* [Material for this exercise]

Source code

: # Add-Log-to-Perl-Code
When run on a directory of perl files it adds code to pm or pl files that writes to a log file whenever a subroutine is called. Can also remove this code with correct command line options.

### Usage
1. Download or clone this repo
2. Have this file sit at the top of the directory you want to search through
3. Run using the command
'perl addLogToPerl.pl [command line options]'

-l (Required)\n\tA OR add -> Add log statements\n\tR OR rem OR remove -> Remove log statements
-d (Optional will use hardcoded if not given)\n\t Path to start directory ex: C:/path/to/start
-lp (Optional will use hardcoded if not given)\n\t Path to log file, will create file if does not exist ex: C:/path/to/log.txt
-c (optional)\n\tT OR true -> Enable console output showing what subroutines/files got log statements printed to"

* [Task requirements]
Set down all the data exactly as given.

* [Answer to the problem]
Source code

: # Add-Log-to-Perl-Code
When run on a directory of perl files it adds code to pm or pl files that writes to a log file whenever a subroutine is called. Can also remove this code with correct command line options.

### Usage
1. Download or clone this repo
2. Have this file sit at the top of the directory you want to search through
3. Run using the command
'perl addLogToPerl.pl [command line options]'

-l (Required)\n\tA OR add -> Add log statements\n\tR OR rem OR remove -> Remove log statements
-d (Optional will use hardcoded if not given)\n\t Path to start directory ex: C:/path/to/start
-lp (Optional will use hardcoded if not given)\n\t Path to log file, will create file if does not exist ex: C:/path/to/log.txt
-c (optional)\n\tT OR true -> Enable console output showing what subroutines/files got log statements printed to"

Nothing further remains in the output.